** Aim of the task **
Look through the data and write out every line with the word "pointbleua" in it.

** Working data **
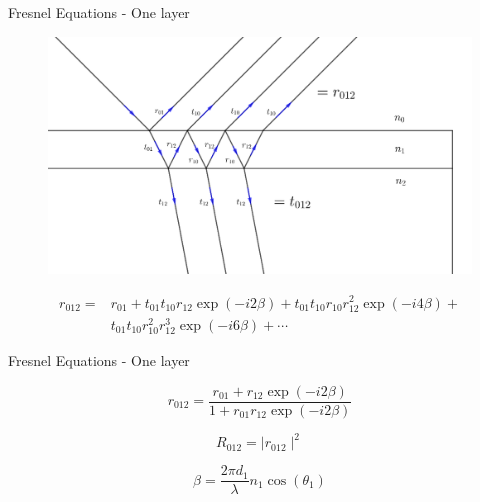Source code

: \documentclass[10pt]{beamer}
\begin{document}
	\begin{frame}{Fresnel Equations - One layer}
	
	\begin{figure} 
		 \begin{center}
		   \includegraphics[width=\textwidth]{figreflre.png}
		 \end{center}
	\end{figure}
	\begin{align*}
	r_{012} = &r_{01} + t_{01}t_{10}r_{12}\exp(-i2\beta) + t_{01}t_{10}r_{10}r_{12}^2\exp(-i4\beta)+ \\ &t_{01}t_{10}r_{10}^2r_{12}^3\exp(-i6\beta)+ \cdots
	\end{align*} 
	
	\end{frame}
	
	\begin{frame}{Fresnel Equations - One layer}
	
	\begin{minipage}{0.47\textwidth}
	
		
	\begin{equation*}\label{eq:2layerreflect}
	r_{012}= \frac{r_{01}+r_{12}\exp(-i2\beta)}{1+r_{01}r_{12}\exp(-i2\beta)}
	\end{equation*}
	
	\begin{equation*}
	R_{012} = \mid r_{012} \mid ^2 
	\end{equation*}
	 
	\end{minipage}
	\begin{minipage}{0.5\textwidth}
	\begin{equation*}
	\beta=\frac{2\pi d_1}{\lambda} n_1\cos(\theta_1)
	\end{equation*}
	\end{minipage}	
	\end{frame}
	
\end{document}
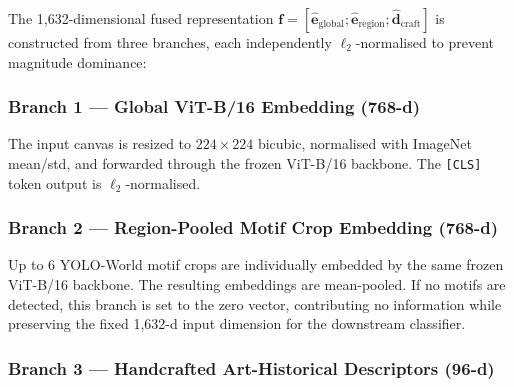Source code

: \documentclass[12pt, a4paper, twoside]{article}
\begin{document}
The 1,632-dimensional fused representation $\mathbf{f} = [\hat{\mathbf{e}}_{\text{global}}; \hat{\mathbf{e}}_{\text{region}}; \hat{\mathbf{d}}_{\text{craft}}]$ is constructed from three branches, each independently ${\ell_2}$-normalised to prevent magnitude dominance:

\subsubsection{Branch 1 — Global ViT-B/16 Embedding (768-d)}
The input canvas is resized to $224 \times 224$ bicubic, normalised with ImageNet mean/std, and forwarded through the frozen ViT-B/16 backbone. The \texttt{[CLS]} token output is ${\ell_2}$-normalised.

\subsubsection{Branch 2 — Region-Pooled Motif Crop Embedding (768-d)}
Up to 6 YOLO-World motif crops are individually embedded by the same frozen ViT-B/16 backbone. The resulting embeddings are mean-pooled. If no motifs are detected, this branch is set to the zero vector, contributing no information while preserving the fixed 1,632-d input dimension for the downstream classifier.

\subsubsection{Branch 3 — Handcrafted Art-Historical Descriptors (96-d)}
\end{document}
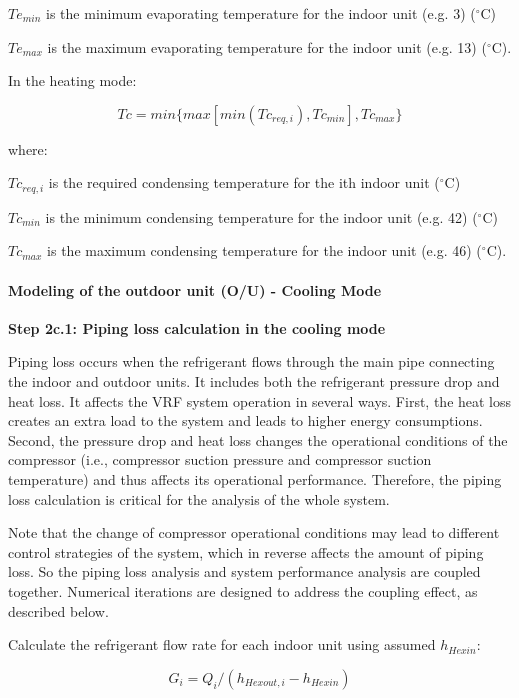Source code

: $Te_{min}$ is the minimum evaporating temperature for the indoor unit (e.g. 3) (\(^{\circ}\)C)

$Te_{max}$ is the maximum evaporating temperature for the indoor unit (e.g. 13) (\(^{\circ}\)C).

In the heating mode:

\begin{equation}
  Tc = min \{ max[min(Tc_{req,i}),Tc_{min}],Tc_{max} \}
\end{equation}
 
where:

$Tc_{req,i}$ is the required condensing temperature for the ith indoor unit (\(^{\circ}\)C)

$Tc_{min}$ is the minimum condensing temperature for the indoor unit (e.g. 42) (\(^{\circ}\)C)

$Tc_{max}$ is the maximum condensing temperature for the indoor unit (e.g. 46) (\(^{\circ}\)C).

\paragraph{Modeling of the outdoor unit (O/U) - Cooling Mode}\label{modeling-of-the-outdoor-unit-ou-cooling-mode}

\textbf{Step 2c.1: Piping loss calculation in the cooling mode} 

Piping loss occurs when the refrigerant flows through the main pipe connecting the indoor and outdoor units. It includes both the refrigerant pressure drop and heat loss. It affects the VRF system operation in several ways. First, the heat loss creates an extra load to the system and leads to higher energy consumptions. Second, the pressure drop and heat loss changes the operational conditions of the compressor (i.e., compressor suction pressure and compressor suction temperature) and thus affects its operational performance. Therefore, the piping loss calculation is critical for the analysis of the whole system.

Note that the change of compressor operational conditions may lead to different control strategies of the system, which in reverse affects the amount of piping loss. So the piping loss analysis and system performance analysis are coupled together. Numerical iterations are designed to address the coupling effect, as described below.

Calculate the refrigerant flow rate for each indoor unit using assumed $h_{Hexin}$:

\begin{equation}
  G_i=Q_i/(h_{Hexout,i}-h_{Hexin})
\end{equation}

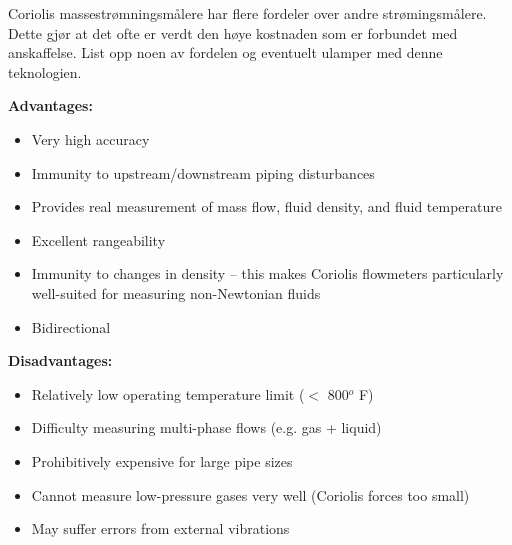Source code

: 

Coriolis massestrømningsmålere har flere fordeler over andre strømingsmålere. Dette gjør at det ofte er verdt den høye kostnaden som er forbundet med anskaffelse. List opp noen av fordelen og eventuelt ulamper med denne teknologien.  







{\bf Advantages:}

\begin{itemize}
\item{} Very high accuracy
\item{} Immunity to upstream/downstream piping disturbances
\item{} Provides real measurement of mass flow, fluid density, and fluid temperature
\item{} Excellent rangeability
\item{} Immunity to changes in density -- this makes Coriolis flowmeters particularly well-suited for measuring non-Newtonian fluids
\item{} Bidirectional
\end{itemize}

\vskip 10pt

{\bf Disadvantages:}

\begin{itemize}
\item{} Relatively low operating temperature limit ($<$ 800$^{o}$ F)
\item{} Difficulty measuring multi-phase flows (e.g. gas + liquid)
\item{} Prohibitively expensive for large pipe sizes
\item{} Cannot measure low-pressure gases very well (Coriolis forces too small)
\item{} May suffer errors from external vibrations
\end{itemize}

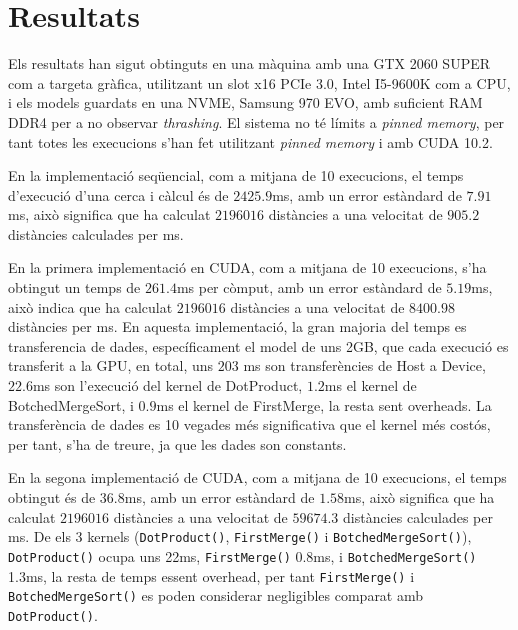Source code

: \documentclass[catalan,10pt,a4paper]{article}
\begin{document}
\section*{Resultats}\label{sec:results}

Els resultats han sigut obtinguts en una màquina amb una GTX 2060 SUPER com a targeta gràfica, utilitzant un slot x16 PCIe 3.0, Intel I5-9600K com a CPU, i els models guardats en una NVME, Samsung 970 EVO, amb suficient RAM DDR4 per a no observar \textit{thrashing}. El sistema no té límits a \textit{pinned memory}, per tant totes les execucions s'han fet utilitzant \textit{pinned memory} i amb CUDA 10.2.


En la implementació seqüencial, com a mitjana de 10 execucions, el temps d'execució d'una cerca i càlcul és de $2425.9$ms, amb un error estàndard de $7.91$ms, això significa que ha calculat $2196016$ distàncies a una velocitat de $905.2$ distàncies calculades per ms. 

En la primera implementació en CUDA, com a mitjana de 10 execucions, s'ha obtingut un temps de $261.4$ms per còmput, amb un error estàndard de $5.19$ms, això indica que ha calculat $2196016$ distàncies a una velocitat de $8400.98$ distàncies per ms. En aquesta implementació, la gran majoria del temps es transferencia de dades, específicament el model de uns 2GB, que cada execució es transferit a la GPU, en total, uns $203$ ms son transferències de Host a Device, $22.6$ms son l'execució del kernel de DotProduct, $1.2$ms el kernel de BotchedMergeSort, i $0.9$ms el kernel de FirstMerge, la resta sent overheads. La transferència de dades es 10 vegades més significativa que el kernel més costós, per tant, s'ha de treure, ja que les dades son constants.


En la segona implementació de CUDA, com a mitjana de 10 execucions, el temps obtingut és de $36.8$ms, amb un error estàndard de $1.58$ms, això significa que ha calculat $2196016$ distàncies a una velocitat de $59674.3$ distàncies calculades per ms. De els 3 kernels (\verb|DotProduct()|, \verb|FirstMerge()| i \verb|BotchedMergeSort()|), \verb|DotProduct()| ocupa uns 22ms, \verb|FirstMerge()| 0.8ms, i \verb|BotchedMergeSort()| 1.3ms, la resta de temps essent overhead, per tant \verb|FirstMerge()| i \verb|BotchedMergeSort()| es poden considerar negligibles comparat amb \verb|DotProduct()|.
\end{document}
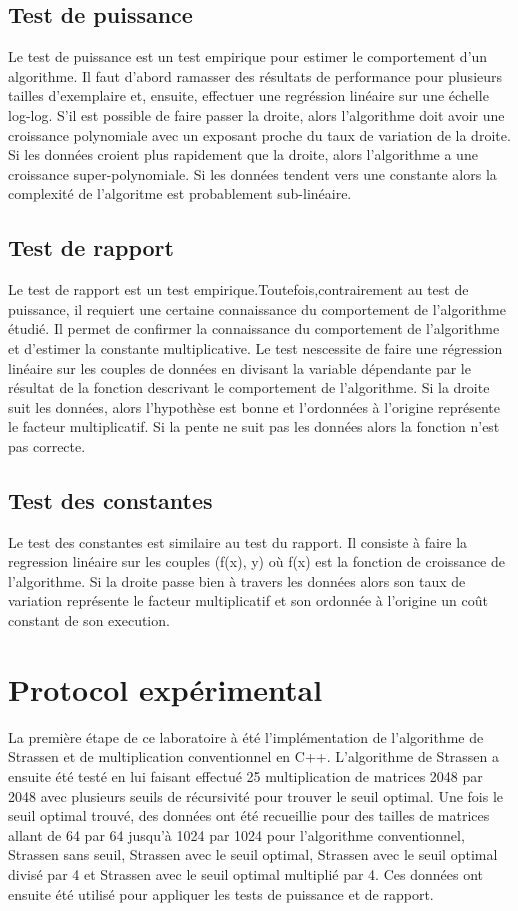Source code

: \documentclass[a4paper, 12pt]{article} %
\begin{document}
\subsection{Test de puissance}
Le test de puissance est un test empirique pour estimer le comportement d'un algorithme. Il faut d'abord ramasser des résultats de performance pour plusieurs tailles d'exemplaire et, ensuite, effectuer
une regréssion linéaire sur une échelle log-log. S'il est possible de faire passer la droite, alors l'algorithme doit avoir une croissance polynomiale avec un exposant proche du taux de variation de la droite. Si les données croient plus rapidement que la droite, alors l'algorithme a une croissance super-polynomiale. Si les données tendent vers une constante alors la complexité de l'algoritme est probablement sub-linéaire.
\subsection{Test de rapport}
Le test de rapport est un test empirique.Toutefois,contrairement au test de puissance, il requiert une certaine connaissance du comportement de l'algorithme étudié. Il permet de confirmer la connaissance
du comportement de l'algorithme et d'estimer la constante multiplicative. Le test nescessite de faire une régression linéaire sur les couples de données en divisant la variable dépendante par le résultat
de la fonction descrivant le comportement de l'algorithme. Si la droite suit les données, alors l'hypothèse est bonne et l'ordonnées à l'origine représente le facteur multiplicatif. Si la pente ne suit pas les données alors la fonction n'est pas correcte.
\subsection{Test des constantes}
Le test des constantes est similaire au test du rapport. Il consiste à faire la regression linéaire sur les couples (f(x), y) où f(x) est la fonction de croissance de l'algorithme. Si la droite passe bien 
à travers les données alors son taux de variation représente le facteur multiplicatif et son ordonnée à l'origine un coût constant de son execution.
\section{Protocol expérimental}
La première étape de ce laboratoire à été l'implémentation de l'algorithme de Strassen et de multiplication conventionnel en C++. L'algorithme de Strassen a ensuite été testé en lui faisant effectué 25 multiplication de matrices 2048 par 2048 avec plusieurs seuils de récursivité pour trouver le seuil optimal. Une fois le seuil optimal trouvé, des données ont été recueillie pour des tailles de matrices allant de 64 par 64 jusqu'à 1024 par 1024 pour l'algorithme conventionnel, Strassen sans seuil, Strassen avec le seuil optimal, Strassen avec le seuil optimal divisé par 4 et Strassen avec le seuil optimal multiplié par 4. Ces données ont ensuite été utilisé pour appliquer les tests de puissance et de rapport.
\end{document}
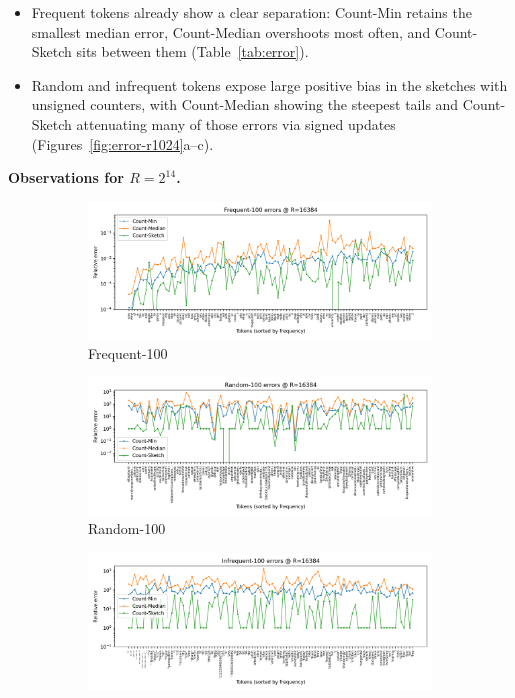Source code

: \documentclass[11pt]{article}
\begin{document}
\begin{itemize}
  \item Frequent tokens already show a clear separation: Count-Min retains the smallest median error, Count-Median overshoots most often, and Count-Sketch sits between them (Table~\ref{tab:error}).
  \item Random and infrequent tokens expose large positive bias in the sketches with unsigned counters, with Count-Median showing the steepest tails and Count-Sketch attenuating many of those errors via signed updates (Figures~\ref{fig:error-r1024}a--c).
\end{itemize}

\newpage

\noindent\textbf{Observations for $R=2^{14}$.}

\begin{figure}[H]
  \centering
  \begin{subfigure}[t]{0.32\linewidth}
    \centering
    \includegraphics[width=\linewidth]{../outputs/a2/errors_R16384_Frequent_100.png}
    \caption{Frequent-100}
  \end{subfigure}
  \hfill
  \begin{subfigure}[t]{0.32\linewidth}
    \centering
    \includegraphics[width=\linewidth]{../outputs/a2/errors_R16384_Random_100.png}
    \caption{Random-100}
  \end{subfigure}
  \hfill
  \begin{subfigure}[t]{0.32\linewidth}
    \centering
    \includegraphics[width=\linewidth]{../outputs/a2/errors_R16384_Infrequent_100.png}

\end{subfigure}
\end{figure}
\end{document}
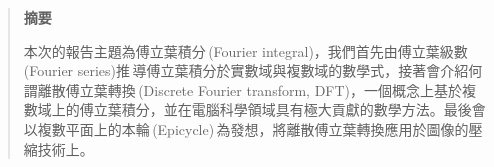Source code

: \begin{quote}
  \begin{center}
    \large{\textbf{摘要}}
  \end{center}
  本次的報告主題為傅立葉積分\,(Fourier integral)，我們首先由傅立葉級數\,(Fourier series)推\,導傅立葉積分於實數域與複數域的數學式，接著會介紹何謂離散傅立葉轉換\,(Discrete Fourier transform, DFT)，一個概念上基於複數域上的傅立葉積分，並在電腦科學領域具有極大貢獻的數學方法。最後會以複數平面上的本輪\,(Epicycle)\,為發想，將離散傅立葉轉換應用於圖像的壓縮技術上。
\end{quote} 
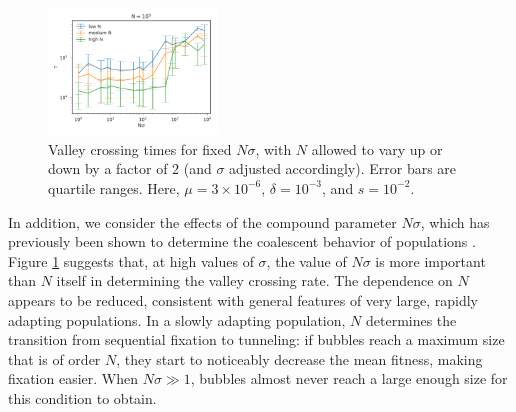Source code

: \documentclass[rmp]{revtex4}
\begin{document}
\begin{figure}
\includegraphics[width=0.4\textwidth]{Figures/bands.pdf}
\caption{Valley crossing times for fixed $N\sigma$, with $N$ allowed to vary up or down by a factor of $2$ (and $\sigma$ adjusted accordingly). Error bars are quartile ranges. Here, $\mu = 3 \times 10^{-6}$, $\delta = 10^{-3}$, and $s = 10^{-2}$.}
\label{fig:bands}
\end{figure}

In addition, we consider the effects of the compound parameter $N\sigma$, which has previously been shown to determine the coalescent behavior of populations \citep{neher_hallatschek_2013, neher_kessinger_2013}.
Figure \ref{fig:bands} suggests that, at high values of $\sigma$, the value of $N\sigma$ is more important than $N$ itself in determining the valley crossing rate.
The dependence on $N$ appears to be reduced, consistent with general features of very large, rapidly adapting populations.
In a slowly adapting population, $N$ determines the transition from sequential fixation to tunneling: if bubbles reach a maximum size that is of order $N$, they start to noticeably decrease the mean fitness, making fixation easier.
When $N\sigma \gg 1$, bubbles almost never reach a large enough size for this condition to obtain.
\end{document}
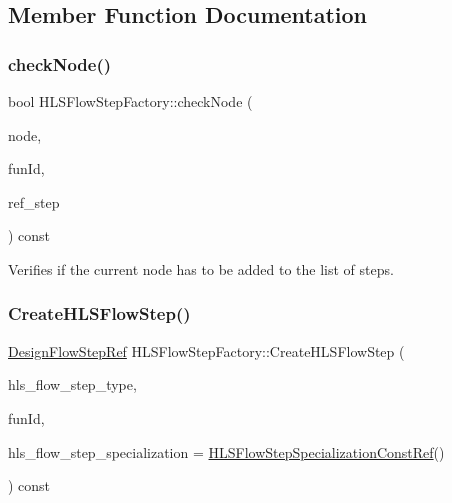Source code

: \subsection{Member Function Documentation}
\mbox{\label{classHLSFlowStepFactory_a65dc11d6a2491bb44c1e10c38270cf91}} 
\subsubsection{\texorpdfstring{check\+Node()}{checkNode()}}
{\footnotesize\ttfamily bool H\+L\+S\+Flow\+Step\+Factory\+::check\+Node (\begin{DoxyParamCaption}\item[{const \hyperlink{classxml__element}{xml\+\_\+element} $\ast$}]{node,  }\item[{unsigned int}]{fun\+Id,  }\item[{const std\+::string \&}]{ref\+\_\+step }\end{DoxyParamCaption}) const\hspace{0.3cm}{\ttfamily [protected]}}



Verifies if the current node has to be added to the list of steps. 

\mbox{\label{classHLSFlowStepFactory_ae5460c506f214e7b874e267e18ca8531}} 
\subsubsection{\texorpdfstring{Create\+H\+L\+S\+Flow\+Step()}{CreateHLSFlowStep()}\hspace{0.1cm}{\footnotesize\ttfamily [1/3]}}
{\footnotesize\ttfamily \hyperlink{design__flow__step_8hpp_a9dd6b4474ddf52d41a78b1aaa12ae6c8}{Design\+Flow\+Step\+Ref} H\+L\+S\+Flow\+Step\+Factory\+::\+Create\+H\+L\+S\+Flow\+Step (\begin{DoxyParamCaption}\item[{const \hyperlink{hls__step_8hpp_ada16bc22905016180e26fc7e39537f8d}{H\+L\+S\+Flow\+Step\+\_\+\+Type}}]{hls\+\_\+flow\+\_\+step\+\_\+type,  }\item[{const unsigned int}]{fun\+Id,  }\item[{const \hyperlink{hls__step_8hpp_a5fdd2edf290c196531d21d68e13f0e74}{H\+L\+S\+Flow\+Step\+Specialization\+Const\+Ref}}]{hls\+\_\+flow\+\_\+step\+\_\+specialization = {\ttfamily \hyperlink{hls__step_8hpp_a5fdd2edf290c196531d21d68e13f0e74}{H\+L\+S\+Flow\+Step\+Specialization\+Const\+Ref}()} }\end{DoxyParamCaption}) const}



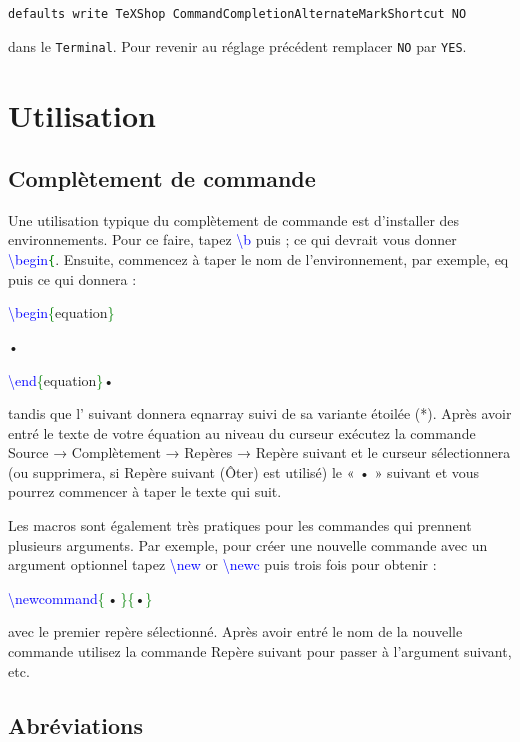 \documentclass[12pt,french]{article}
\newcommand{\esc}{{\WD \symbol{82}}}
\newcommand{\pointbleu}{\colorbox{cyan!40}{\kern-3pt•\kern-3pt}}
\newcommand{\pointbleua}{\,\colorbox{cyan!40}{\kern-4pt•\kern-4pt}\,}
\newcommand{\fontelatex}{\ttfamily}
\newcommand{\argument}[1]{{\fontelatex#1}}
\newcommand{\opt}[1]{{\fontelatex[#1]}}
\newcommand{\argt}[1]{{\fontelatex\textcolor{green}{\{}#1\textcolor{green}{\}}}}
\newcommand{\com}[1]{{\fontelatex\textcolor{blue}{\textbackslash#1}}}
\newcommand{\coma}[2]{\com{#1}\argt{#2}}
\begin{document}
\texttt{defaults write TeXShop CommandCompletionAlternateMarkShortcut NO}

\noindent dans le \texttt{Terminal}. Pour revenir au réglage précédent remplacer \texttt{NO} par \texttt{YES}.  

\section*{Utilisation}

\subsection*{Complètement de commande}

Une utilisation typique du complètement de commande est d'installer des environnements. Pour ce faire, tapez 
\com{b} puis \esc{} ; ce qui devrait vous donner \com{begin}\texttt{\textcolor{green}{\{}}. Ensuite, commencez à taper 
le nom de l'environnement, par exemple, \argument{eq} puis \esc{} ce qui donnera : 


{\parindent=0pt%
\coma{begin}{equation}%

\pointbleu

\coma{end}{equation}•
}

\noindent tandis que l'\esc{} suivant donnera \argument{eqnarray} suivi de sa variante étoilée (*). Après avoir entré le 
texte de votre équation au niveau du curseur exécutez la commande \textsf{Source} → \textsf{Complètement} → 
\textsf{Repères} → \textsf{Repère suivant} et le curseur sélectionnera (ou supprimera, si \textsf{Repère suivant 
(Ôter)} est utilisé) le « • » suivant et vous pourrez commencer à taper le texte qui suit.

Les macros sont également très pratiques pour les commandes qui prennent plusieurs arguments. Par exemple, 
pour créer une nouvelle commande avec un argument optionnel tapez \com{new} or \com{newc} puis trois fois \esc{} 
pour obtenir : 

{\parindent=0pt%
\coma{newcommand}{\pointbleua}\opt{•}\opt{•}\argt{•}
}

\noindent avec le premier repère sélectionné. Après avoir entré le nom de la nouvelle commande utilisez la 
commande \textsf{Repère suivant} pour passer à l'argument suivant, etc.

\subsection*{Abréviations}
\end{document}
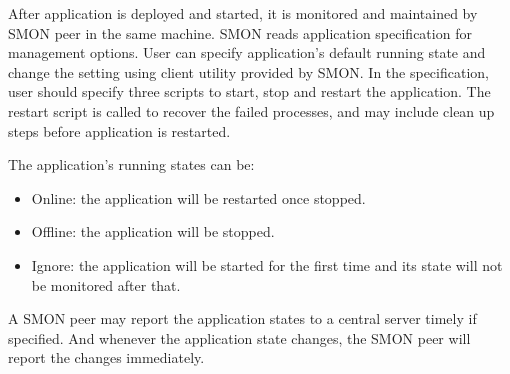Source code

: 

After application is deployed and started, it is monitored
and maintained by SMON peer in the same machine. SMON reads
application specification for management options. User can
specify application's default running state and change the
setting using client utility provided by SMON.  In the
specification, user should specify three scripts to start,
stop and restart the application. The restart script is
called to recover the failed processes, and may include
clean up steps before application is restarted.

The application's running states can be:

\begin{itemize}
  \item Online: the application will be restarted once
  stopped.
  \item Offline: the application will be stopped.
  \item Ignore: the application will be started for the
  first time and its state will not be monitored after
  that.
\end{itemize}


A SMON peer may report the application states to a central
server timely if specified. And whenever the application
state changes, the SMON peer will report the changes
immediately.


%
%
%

** Response **
\newcommand{\pointbleua}{\,\colorbox{cyan!40}{\kern-4pt•\kern-4pt}\,}
\coma{newcommand}{\pointbleua}\opt{•}\opt{•}\argt{•}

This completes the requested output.